Assigned task | In the entries below, find the string "gebruiken" and return each line holding it.

Dataset entries |

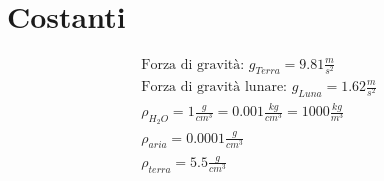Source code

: \section{Costanti}

\begin{gather*}
\text{Forza di gravità: } g_{Terra} = 9.81 \frac{m}{s^2} \\
\text{Forza di gravità lunare: } g_{Luna} = 1.62 \frac{m}{s^2} \\
\rho_{H_2O} = 1 \frac{g}{cm^3} = 0.001 \frac{kg}{cm^3} = 1000 \frac{kg}{m^3} \\
\rho_{aria} = 0.0001 \frac{g}{cm^3} \\
\rho_{terra} = 5.5 \frac{g}{cm^3}
\end{gather*}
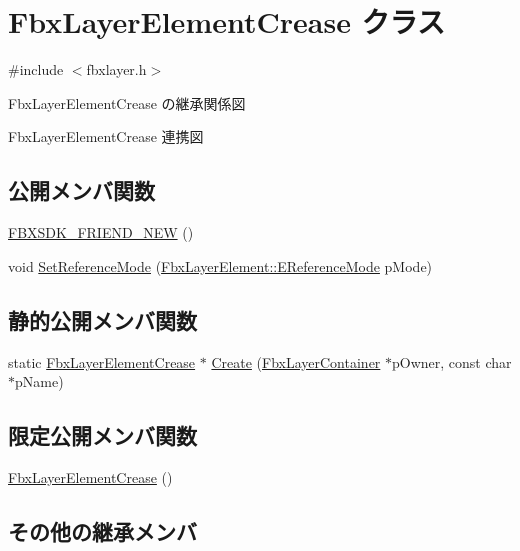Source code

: \hypertarget{class_fbx_layer_element_crease}{}\section{Fbx\+Layer\+Element\+Crease クラス}
\label{class_fbx_layer_element_crease}


{\ttfamily \#include $<$fbxlayer.\+h$>$}



Fbx\+Layer\+Element\+Crease の継承関係図


Fbx\+Layer\+Element\+Crease 連携図
\subsection*{公開メンバ関数}
\begin{DoxyCompactItemize}
\item 
\hyperlink{class_fbx_layer_element_crease_a5b85454e2b22d8349a2134d00e7bdaea}{F\+B\+X\+S\+D\+K\+\_\+\+F\+R\+I\+E\+N\+D\+\_\+\+N\+EW} ()
\item 
void \hyperlink{class_fbx_layer_element_crease_aa670c1f3cfbcef29d1080b6c9c4e8e34}{Set\+Reference\+Mode} (\hyperlink{class_fbx_layer_element_a00f04654580ca9b2f5d292c11abd83fc}{Fbx\+Layer\+Element\+::\+E\+Reference\+Mode} p\+Mode)
\end{DoxyCompactItemize}
\subsection*{静的公開メンバ関数}
\begin{DoxyCompactItemize}
\item 
static \hyperlink{class_fbx_layer_element_crease}{Fbx\+Layer\+Element\+Crease} $\ast$ \hyperlink{class_fbx_layer_element_crease_a658cc8d2e86ed9c86663e6afc72d229c}{Create} (\hyperlink{class_fbx_layer_container}{Fbx\+Layer\+Container} $\ast$p\+Owner, const char $\ast$p\+Name)
\end{DoxyCompactItemize}
\subsection*{限定公開メンバ関数}
\begin{DoxyCompactItemize}
\item 
\hyperlink{class_fbx_layer_element_crease_a7dc7dd72a8045344bd1502dcc4fbf728}{Fbx\+Layer\+Element\+Crease} ()
\end{DoxyCompactItemize}
\subsection*{その他の継承メンバ}


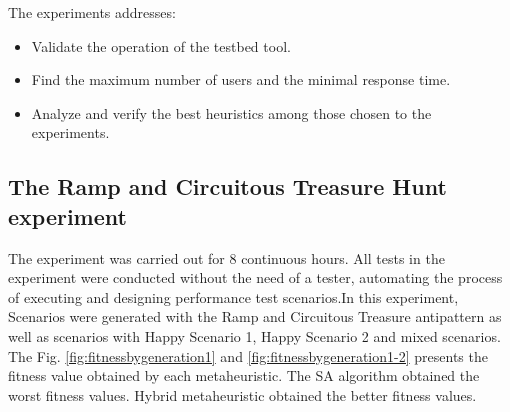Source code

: \documentclass[times]{stvrauth}
\begin{document}
The experiments addresses:

\begin{itemize}
\item Validate the operation of the testbed tool.
\item Find the maximum number of users and the minimal response time.
\item Analyze and verify the best heuristics among those chosen to the experiments.
\end{itemize}


\subsection{The Ramp and Circuitous Treasure Hunt experiment}

The experiment was carried out for 8 continuous hours.  All tests in the experiment were conducted without the need of a tester, automating the process of executing and designing performance test scenarios.In this experiment, Scenarios were generated with the Ramp and Circuitous Treasure antipattern as well as scenarios with Happy Scenario 1, Happy Scenario 2 and mixed scenarios. The Fig. \ref{fig:fitnessbygeneration1} and \ref{fig:fitnessbygeneration1-2} presents the fitness value obtained by each metaheuristic. The SA algorithm obtained the worst fitness values. Hybrid metaheuristic obtained the better fitness values. 
\end{document}
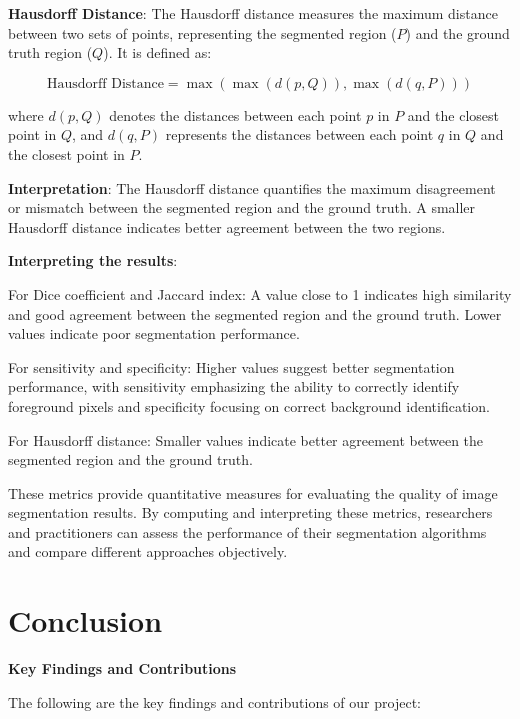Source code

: \documentclass[]{report}
\begin{document}
\textbf{Hausdorff Distance}:
The Hausdorff distance measures the maximum distance between two sets of points, representing the segmented region (\(P\)) and the ground truth region (\(Q\)). It is defined as:

\[ \text{Hausdorff Distance} = \max(\max(d(p, Q)), \max(d(q, P))) \]

where \(d(p, Q)\) denotes the distances between each point \(p\) in \(P\) and the closest point in \(Q\), and \(d(q, P)\) represents the distances between each point \(q\) in \(Q\) and the closest point in \(P\).

\textbf{Interpretation}: The Hausdorff distance quantifies the maximum disagreement or mismatch between the segmented region and the ground truth. A smaller Hausdorff distance indicates better agreement between the two regions.\newline\newline

\textbf{Interpreting the results}:

For Dice coefficient and Jaccard index: A value close to 1 indicates high similarity and good agreement between the segmented region and the ground truth. Lower values indicate poor segmentation performance.

For sensitivity and specificity: Higher values suggest better segmentation performance, with sensitivity emphasizing the ability to correctly identify foreground pixels and specificity focusing on correct background identification.

For Hausdorff distance: Smaller values indicate better agreement between the segmented region and the ground truth.

These metrics provide quantitative measures for evaluating the quality of image segmentation results. By computing and interpreting these metrics, researchers and practitioners can assess the performance of their segmentation algorithms and compare different approaches objectively.

\chapter*{Conclusion}

\textbf{Key Findings and Contributions}

The following are the key findings and contributions of our project:
\end{document}
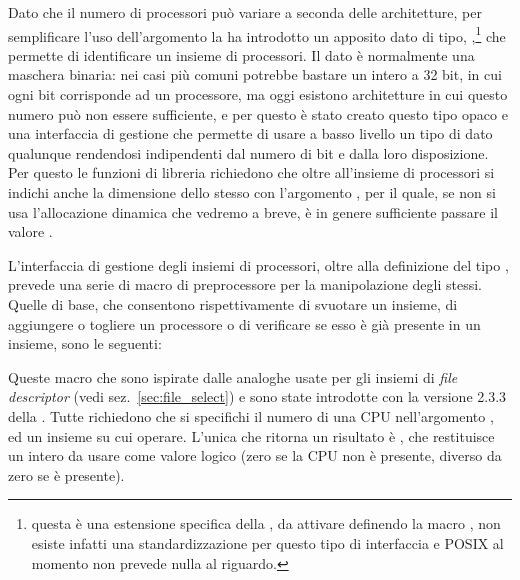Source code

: Dato che il numero di processori può variare a seconda delle architetture, per
semplificare l'uso dell'argomento  la  ha introdotto un
apposito dato di tipo, ,\footnote{questa è una estensione
  specifica della , da attivare definendo la macro
  , non esiste infatti una standardizzazione per questo
  tipo di interfaccia e POSIX al momento non prevede nulla al riguardo.} che
permette di identificare un insieme di processori. Il dato è normalmente una
maschera binaria: nei casi più comuni potrebbe bastare un intero a 32 bit, in
cui ogni bit corrisponde ad un processore, ma oggi esistono architetture in
cui questo numero può non essere sufficiente, e per questo è stato creato
questo tipo opaco e una interfaccia di gestione che permette di usare a basso
livello un tipo di dato qualunque rendendosi indipendenti dal numero di bit e
dalla loro disposizione.  Per questo le funzioni di libreria richiedono che
oltre all'insieme di processori si indichi anche la dimensione dello stesso
con l'argomento , per il quale, se non si usa l'allocazione
dinamica che vedremo a breve, è in genere sufficiente passare il valore
.

L'interfaccia di gestione degli insiemi di processori, oltre alla definizione
del tipo , prevede una serie di macro di preprocessore per
la manipolazione degli stessi. Quelle di base, che consentono rispettivamente
di svuotare un insieme, di aggiungere o togliere un processore o di verificare
se esso è già presente in un insieme, sono le seguenti:

{\centering
\vspace{3pt}
\begin{funcbox}{ 
}
\end{funcbox}}

Queste macro che sono ispirate dalle analoghe usate per gli insiemi di
\textit{file descriptor} (vedi sez.~\ref{sec:file_select}) e sono state
introdotte con la versione 2.3.3 della . Tutte richiedono che si
specifichi il numero di una CPU nell'argomento , ed un insieme su
cui operare. L'unica che ritorna un risultato è , che
restituisce un intero da usare come valore logico (zero se la CPU non è
presente, diverso da zero se è presente).

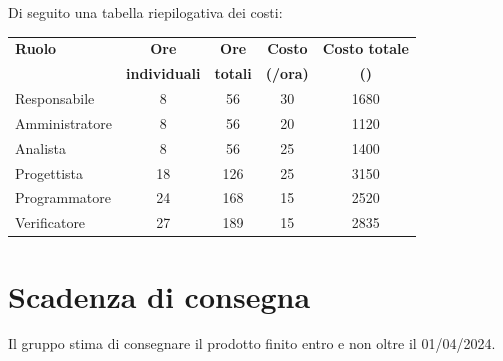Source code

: \documentclass[12pt]{article}
\begin{document}
	\noindent Di seguito una tabella riepilogativa dei costi:
	\newline\newline
	\begin{tabularx}{\textwidth}{|X|c|c|c|c|}
		\hline \rowcolor{gray!20}
		\textbf{Ruolo} & \textbf{Ore}         & \textbf{Ore}    & \textbf{Costo}            & \textbf{Costo totale} \\ \rowcolor{gray!20}
		& \textbf{individuali} & \textbf{totali} & \textbf{(\texteuro/ora)}  & \textbf{(\texteuro)}  \\
		\hline\hline
		Responsabile & 8 & 56 & 30 & 1680\\
		\hline
		Amministratore  & 8 & 56 & 20 & 1120\\
		\hline
		Analista & 8 & 56 & 25 & 1400\\
		\hline
		Progettista & 18 & 126 & 25 & 3150\\
		\hline
		Programmatore & 24 & 168 & 15 & 2520\\
		\hline
		Verificatore & 27 & 189 &  15 & 2835\\
		\hline
	\end{tabularx}
	
	\section{Scadenza di consegna}
	Il gruppo stima di consegnare il prodotto finito entro e non oltre il 01/04/2024.
\end{document}
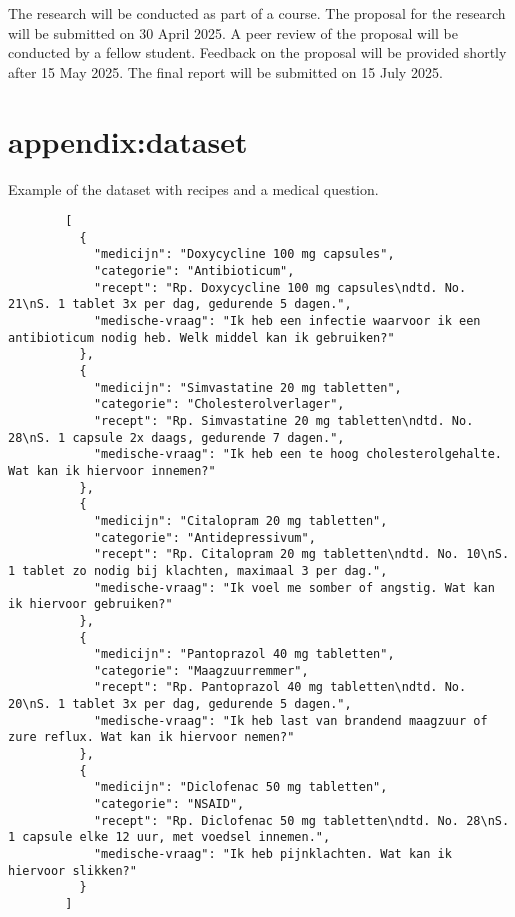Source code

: \documentclass[a4paper,doc,natbib]{apa6}
\begin{document}
    The research will be conducted as part of a course. The proposal for the research will be submitted on 30 April 2025. A peer review of the proposal will be conducted by a fellow student. Feedback on the proposal will be provided shortly after 15 May 2025. The final report will be submitted on 15 July 2025.

    

    \appendix

    \section{appendix:dataset}

    Example of the dataset with recipes and a medical question.

    \begin{verbatim}
        [
          {
            "medicijn": "Doxycycline 100 mg capsules",
            "categorie": "Antibioticum",
            "recept": "Rp. Doxycycline 100 mg capsules\ndtd. No. 21\nS. 1 tablet 3x per dag, gedurende 5 dagen.",
            "medische-vraag": "Ik heb een infectie waarvoor ik een antibioticum nodig heb. Welk middel kan ik gebruiken?"
          },
          {
            "medicijn": "Simvastatine 20 mg tabletten",
            "categorie": "Cholesterolverlager",
            "recept": "Rp. Simvastatine 20 mg tabletten\ndtd. No. 28\nS. 1 capsule 2x daags, gedurende 7 dagen.",
            "medische-vraag": "Ik heb een te hoog cholesterolgehalte. Wat kan ik hiervoor innemen?"
          },
          {
            "medicijn": "Citalopram 20 mg tabletten",
            "categorie": "Antidepressivum",
            "recept": "Rp. Citalopram 20 mg tabletten\ndtd. No. 10\nS. 1 tablet zo nodig bij klachten, maximaal 3 per dag.",
            "medische-vraag": "Ik voel me somber of angstig. Wat kan ik hiervoor gebruiken?"
          },
          {
            "medicijn": "Pantoprazol 40 mg tabletten",
            "categorie": "Maagzuurremmer",
            "recept": "Rp. Pantoprazol 40 mg tabletten\ndtd. No. 20\nS. 1 tablet 3x per dag, gedurende 5 dagen.",
            "medische-vraag": "Ik heb last van brandend maagzuur of zure reflux. Wat kan ik hiervoor nemen?"
          },
          {
            "medicijn": "Diclofenac 50 mg tabletten",
            "categorie": "NSAID",
            "recept": "Rp. Diclofenac 50 mg tabletten\ndtd. No. 28\nS. 1 capsule elke 12 uur, met voedsel innemen.",
            "medische-vraag": "Ik heb pijnklachten. Wat kan ik hiervoor slikken?"
          }
        ]
    \end{verbatim}
\end{document}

Response |
            "medische-vraag": "Ik heb een infectie waarvoor ik een antibioticum nodig heb. Welk middel kan ik gebruiken?"
            "medische-vraag": "Ik voel me somber of angstig. Wat kan ik hiervoor gebruiken?"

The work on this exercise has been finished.